NRL clubs and players are at odds with a proposal for head office to keep a $120 million investment bucket over the duration of the next broadcast rights deal in a move designed to protect the game.
The plan has proved a major stumbling block in protracted collective bargaining agreement negotiations, which means clarity around issues such as the salary cap are still yet to be resolved despite the new contracting period being just six weeks away.
Just months after the NRL quietly bought Brisbane’s Gambaro Hotel on Caxton Street to add an asset to the game’s balance sheet, Australian Rugby League Commission boss Peter V’landys is intent on generating further revenue away from standard operations.
According to sources speaking on the condition of anonymity given they are not allowed to discuss the matter publicly, the NRL has flagged banking a figure of almost $25 million per year to be invested potentially outside rugby league.
It would amount to more than between $120 million across the five years of the next broadcast cycle, which is due to run until 2027.
“What COVID highlighted is if we needed to borrow money, we had no assets to secure it against,” V’landys said.
“It’s important in any commercial organisation to have assets, and in particular assets which produce revenue outside your normal business. If something happens to rugby league, we can keep getting revenues from other sources.
“Our goal is for the game to have assets so if it runs into trouble, it has something to fall back on.”
The NRL has flexed significant financial muscle despite suffering through two COVID-interrupted seasons in 2020 and 2021, posting a $43 million surplus for their last financial term, and returning record club grants.
But clubs have asked for clarity over the value of the code’s broadcast rights, which will be held by Nine Entertainment Co, the publisher of this masthead, and Foxtel, which struck an extended deal with V’landys in the early months of the pandemic when the 2020 season was suspended.
Those agreements are now firmly in the spotlight after the AFL announced a $4.5 billion television deal with Seven and Foxtel to run from 2025-31, which dwarves the NRL’s agreement starting next year.
The NRL is yet to disclose the value of the Foxtel component of the deal, citing commercially confident terms, but several sources have insisted the NRL’s total rights package is about $400 million per year from 2023.
V’landys told the Herald last week “we have a few tricks up our sleeve” with the broadcast rights, and the NRL still has four years to negotiate with its rights to align with AFL until the end of 2031.
While some clubs wouldn’t be opposed to the NRL increasing its asset base, they are debating the amount that should be used to underpin it, and whether it would be better returned to stakeholders.
The development comes as the NRL weighs in on a stoush between players and their managers, with the former set to collect a bonus $38.5 million “outperformance payment” without having to pay a commission to their agents.
The Herald revealed on Tuesday that a consortium of player agents were pushing to claw back $2.5 million in bonus payments granted to their clients for growing the game.

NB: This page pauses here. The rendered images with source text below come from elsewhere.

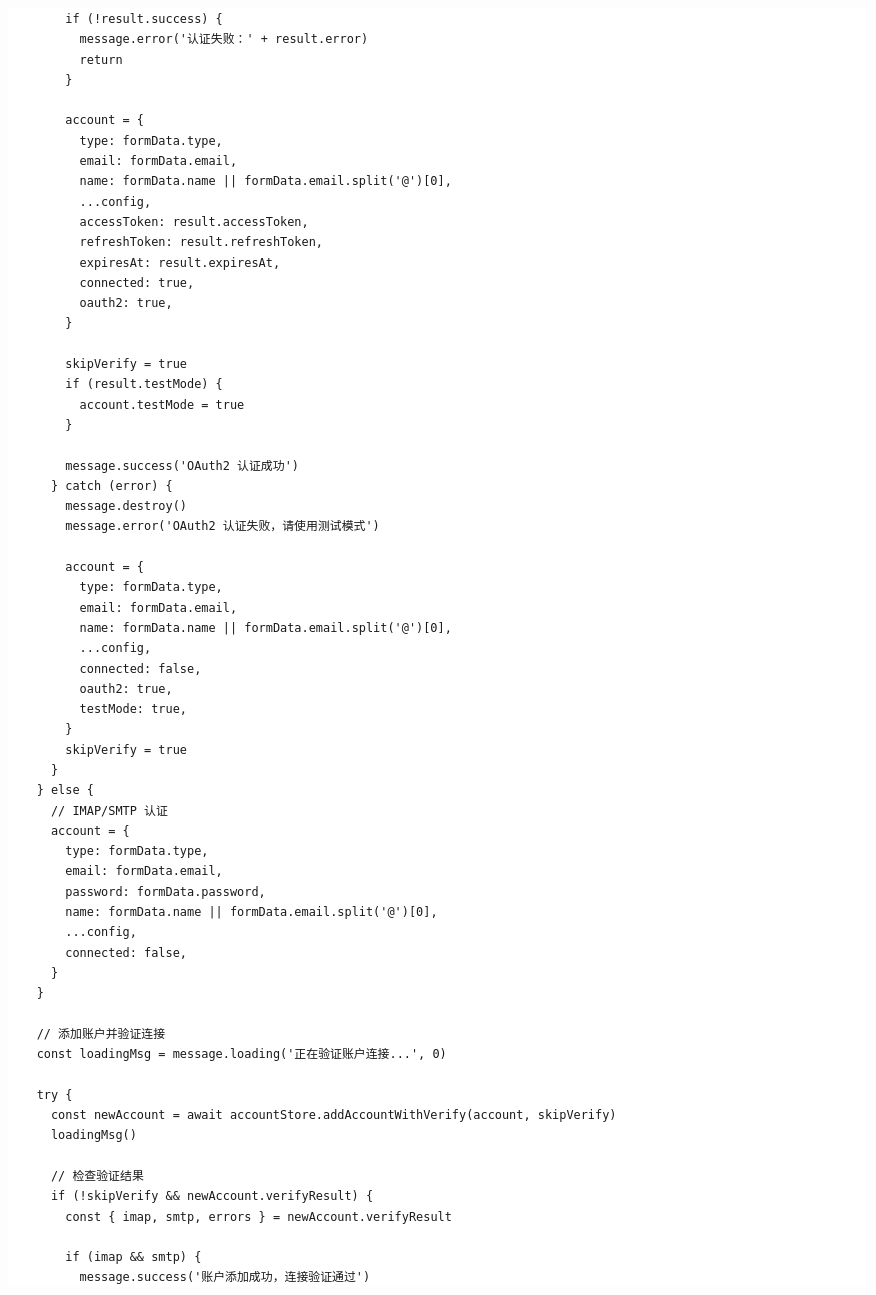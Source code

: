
 ```vue
        if (!result.success) {
          message.error('认证失败：' + result.error)
          return
        }
        
        account = {
          type: formData.type,
          email: formData.email,
          name: formData.name || formData.email.split('@')[0],
          ...config,
          accessToken: result.accessToken,
          refreshToken: result.refreshToken,
          expiresAt: result.expiresAt,
          connected: true,
          oauth2: true,
        }
        
        skipVerify = true
        if (result.testMode) {
          account.testMode = true
        }
        
        message.success('OAuth2 认证成功')
      } catch (error) {
        message.destroy()
        message.error('OAuth2 认证失败，请使用测试模式')
        
        account = {
          type: formData.type,
          email: formData.email,
          name: formData.name || formData.email.split('@')[0],
          ...config,
          connected: false,
          oauth2: true,
          testMode: true,
        }
        skipVerify = true
      }
    } else {
      // IMAP/SMTP 认证
      account = {
        type: formData.type,
        email: formData.email,
        password: formData.password,
        name: formData.name || formData.email.split('@')[0],
        ...config,
        connected: false,
      }
    }
    
    // 添加账户并验证连接
    const loadingMsg = message.loading('正在验证账户连接...', 0)
    
    try {
      const newAccount = await accountStore.addAccountWithVerify(account, skipVerify)
      loadingMsg()
      
      // 检查验证结果
      if (!skipVerify && newAccount.verifyResult) {
        const { imap, smtp, errors } = newAccount.verifyResult
        
        if (imap && smtp) {
          message.success('账户添加成功，连接验证通过')
```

Under the terms of the collective bargaining agreement struck between the NRL and the Rugby League Players’ Association (RLPA), the players share in any significant upside or downside in the game’s finances and were entitled to a dividend after the game emerged from COVID in better financial shape than originally forecast.
The player agents association (RLPAA) wants a commission from the bonus payments to players which, given most traditionally charge 6.5 per cent, would take about $2.5 million from their collective pockets.
However, in a fresh memo from the RLPA to its members – obtained by the Herald – it appears head office has sided with the players, who will get the funds in their next pay cycle.
“We have also made progress in relation to the agent fees issue and we will communicate to clubs that, in our view [and supported by the NRL’s statement of position], the payment is not a playing fee and therefore there is no requirement for agent fees to be deducted by clubs,” the RLPA letter states.
“That means all players will only have tax and superannuation deducted from your gross payment.
“As we have consistently said, once you receive the payment it is up to you if you want to agree to pay something to your agent – that is a private contractual matter between you and your agent.